“Y cuando oyeron los vecinos y los parientes que Dios había engrandecido para con ella su misericordia, se regocijaron con ella”.
Lucas 1:58

El nacimiento de Juan el Bautista produjo gran alegría en todas partes. Nadie creía posible que Elisabet, en su avanzada edad, pudiera convertirse en madre. Pero frente al hecho, se le traen regalos, se habla sobre el nombre y sobre el milagro del nacimiento, así como de las singularidades de este suceso. “Y todos los que las oían las guardaban en su corazón, diciendo: ¿Quién, pues, será este niño?” (Lucas 1:66).
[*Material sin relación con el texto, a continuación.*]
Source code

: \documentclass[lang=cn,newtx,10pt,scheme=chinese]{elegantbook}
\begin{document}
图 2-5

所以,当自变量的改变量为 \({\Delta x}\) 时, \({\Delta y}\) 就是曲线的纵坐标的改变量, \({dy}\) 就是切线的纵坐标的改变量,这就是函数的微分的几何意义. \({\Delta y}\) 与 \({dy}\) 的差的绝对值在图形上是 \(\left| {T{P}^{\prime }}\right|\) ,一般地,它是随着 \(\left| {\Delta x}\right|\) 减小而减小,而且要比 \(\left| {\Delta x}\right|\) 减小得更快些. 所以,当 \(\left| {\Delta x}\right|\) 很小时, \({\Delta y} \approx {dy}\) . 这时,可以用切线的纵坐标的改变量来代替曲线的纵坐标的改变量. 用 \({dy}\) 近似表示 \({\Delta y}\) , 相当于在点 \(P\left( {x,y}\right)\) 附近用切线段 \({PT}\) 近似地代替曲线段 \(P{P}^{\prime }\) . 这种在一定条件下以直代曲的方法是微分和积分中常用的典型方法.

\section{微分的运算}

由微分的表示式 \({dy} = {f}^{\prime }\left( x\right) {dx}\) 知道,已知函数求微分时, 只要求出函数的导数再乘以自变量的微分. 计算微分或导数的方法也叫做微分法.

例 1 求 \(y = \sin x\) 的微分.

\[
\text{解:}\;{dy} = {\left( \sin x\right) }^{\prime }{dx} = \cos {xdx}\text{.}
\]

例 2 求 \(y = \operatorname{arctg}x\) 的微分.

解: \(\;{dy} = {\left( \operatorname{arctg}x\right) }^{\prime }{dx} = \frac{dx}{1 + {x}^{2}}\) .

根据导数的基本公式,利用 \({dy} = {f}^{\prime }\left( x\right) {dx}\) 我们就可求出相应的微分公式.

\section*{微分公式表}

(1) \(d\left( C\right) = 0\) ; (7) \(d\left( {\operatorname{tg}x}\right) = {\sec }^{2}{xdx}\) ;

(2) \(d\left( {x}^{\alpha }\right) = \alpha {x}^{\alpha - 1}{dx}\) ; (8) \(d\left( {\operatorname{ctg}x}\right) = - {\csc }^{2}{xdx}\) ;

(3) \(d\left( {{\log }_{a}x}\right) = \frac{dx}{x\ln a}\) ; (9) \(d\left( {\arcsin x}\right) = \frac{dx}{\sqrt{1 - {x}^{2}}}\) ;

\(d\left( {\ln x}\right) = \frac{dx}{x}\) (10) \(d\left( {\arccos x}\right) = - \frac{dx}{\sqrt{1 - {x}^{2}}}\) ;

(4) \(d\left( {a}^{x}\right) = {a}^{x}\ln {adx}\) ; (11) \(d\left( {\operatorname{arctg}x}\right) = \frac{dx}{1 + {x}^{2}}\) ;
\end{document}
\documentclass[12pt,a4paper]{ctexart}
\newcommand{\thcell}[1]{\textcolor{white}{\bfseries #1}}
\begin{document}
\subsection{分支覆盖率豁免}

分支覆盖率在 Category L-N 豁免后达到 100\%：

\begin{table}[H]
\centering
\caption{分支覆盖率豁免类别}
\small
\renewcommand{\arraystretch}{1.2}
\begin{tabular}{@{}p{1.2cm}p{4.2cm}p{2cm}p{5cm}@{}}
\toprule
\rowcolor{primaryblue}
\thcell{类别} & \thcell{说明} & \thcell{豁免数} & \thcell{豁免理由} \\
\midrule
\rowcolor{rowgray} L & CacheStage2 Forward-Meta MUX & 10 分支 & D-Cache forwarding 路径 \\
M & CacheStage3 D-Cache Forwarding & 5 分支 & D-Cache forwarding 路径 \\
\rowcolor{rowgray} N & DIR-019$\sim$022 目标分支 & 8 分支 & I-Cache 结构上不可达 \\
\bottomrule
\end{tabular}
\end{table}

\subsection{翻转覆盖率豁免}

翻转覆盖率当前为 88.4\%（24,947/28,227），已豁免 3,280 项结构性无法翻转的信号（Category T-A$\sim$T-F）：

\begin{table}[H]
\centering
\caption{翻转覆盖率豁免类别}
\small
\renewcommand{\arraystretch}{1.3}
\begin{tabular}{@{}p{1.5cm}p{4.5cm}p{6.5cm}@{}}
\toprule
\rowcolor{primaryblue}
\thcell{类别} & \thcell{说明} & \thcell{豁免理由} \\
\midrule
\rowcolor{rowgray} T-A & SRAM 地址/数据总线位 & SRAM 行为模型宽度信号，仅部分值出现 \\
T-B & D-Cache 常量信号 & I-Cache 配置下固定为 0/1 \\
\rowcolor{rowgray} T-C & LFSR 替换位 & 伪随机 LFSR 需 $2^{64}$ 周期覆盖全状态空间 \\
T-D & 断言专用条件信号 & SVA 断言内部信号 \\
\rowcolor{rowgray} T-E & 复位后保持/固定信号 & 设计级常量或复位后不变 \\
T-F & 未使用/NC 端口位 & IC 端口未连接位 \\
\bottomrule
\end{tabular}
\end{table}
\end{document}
María, la madre de Jesús, también pertenecía a esta parentela. Dice en Lucas 1:36: “Y he aquí tu parienta Elizabeth, ella también ha concebido hijo”. Probablemente, María también estuvo presente en el nacimiento de Juan (cf. Lucas 1:39, 56). El nacimiento de Juan el Bautista se festejó con regocijo, sin embargo, la misma parentela permaneció callada frente al nacimiento de Jesús. En Belén tampoco se tenía lugar para el niño que habría de nacer. A la familia se le ofreció un establo. Cuando Dios vino a esta tierra, no había ningún lugar para Él. Phillip Yancey escribe en El desconocido Jesús: “Malcom Muggeridge en su libro Jesús, el hombre que vive, se refirió a que hoy en día, con las clínicas de planificación familiar, que evitan que se presenten ‘fallas’, sería imposible que Jesús hubiera nacido en las circunstancias en que lo hizo. El embarazo de María, la falta de un seguro financiero, sumado a que el padre del hijo era desconocido, se presentaba como un claro caso de aborto. Y su afirmación de haber quedado embarazada por medio del Espíritu Santo hubiera requerido un psiquiatra, lo cual a su vez hubiera corroborado la necesidad de un aborto”. ¿Cómo es con nosotros? ¿Tenemos lugar en nuestro corazón para Jesús?